_Requirement_: What is needed is an exact copy of the entries below, with every picture left out.

_Records from a collection_:

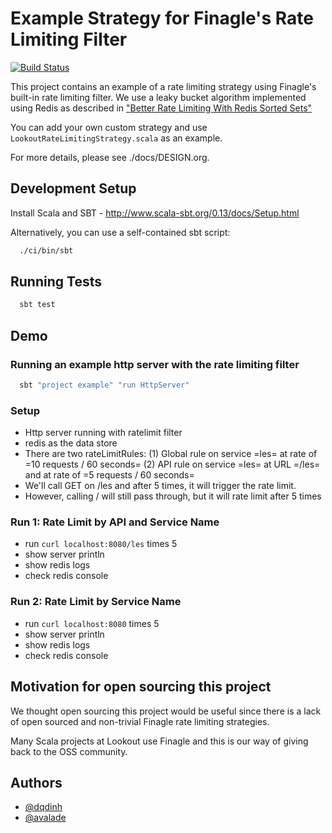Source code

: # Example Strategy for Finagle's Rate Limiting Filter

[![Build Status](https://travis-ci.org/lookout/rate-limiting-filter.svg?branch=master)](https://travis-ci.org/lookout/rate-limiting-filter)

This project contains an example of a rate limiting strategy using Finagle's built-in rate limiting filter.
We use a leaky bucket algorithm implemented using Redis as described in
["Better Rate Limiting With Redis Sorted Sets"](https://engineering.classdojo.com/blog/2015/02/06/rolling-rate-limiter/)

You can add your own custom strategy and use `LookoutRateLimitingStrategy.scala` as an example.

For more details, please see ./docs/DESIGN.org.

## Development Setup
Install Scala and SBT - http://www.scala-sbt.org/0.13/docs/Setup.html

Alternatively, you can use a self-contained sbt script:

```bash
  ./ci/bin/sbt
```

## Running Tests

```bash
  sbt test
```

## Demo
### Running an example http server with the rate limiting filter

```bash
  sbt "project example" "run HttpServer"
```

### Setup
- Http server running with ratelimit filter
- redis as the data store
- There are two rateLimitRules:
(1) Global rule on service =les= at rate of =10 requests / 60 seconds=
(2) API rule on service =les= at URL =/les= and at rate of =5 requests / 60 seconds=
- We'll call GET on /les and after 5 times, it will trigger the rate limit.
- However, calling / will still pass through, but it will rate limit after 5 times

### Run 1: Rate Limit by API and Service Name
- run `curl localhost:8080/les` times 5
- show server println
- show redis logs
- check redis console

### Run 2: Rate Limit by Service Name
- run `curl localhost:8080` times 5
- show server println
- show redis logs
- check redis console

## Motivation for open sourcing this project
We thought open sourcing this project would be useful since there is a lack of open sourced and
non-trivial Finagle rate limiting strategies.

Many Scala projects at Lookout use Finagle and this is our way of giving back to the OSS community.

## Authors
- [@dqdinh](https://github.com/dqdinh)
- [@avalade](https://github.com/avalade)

_Exercise response_:
Source code

: # Example Strategy for Finagle's Rate Limiting Filter

[![Build Status](https://travis-ci.org/lookout/rate-limiting-filter.svg?branch=master)](https://travis-ci.org/lookout/rate-limiting-filter)

This project contains an example of a rate limiting strategy using Finagle's built-in rate limiting filter.
We use a leaky bucket algorithm implemented using Redis as described in
["Better Rate Limiting With Redis Sorted Sets"](https://engineering.classdojo.com/blog/2015/02/06/rolling-rate-limiter/)

You can add your own custom strategy and use `LookoutRateLimitingStrategy.scala` as an example.

For more details, please see ./docs/DESIGN.org.

## Development Setup
Install Scala and SBT - http://www.scala-sbt.org/0.13/docs/Setup.html

Alternatively, you can use a self-contained sbt script:

```bash
  ./ci/bin/sbt
```

## Running Tests

```bash
  sbt test
```

## Demo
### Running an example http server with the rate limiting filter

```bash
  sbt "project example" "run HttpServer"
```

### Setup
- Http server running with ratelimit filter
- redis as the data store
- There are two rateLimitRules:
(1) Global rule on service =les= at rate of =10 requests / 60 seconds=
(2) API rule on service =les= at URL =/les= and at rate of =5 requests / 60 seconds=
- We'll call GET on /les and after 5 times, it will trigger the rate limit.
- However, calling / will still pass through, but it will rate limit after 5 times

### Run 1: Rate Limit by API and Service Name
- run `curl localhost:8080/les` times 5
- show server println
- show redis logs
- check redis console

### Run 2: Rate Limit by Service Name
- run `curl localhost:8080` times 5
- show server println
- show redis logs
- check redis console

## Motivation for open sourcing this project
We thought open sourcing this project would be useful since there is a lack of open sourced and
non-trivial Finagle rate limiting strategies.

Many Scala projects at Lookout use Finagle and this is our way of giving back to the OSS community.

## Authors
- [@dqdinh](https://github.com/dqdinh)
- [@avalade](https://github.com/avalade)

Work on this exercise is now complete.